Tutor Perini Corporation, who is self-performing the substructure and superstructure work on Antlers Bridge, has worked on a number of high profile projects in California. Among these are the Alameda Corridor, the San Francisco Bay Bridge and the Los Angeles International Airport runway and taxiway improvements.

Tutor has enlisted the help of several subcontractors, including Force Drilling, a division of Shaft Drilling of West Virginia for foundation work, and Schwager Davis Construction, based in San Jose, Calif., for post-tension and prestressing. Harris-Salinas Rebar of Livermore, Calif., is supplying the iron and rebar, as well as performing the installations. Cleveland Wrecking Company, headquartered in Covina, Calif., will demolish the existing bridge when the new bridge is complete and open to traffic.

Working around Shasta Lake has posed a unique set of challenges to the contractors; most notably, the fluctuating lake levels. With the water vacillating 80 to 100 feet annually, crews have had to find alternatives for typical in-water tasks, like pile driving. Caltrans presented a site specific contractor outreach presentation and tour prior to bidding so contractors could view and better understand the challenges. Comprehensive pre-bid foundation drilling investigations and information sharing efforts also proved beneficial in planning the project.

The bridge requires 38,000 cu. yds. (29,055 cu m) of concrete and 6,550 tons (5,941 t) of steel. Crews have balanced approximately 261,590 cu. yds. (200,000 cu m) of earth on the job.
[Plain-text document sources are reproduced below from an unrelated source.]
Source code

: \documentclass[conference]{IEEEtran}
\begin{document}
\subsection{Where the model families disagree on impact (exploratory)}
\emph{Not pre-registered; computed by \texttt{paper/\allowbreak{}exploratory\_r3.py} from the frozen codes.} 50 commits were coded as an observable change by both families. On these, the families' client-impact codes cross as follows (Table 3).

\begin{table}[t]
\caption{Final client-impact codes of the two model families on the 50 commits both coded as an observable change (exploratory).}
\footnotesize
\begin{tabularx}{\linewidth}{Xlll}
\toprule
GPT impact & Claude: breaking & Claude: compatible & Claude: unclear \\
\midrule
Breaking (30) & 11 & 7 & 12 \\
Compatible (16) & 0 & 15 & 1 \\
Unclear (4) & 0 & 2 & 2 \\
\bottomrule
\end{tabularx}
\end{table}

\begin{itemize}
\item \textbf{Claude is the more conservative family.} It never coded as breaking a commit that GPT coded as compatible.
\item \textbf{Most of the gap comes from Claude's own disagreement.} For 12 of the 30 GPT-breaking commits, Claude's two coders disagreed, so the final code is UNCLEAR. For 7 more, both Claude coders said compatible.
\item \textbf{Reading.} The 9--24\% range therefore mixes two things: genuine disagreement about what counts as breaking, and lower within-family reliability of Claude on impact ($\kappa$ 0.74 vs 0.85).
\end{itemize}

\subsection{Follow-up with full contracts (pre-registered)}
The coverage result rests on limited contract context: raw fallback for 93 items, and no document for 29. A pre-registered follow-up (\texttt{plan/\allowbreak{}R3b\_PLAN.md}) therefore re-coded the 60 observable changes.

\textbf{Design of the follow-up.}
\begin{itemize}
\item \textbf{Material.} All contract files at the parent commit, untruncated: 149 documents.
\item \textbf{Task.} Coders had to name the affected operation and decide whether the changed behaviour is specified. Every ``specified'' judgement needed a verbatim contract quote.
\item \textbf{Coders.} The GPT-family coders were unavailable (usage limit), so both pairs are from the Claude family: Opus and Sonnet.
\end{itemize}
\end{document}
During the construction period, there has been some inconvenience to traffic and recreational activities, such as freeway traffic detours and restrictions to certain areas near the construction zone. However, Antlers Boat Ramp will remain open and lake access through the construction zone will be maintained.

The project is situated within a National Forest Boundary with a significant amount of archaeological resources and biological resources including bald eagles, ospreys, fisheries, parks, camping and recreation. Significant stakeholders include interregional traffic and trucking, the National Forest Service, Bureau of Reclamation, Army Corps, Fish and Game, Water Quality Control Board and Marina Operators.

In order to protect the wildlife in and around Shasta Lake, crews are complying with noise and building restrictions during certain months for nesting periods.

Despite the challenges, Caltrans anticipates that the project will be complete by the contract date of 2015.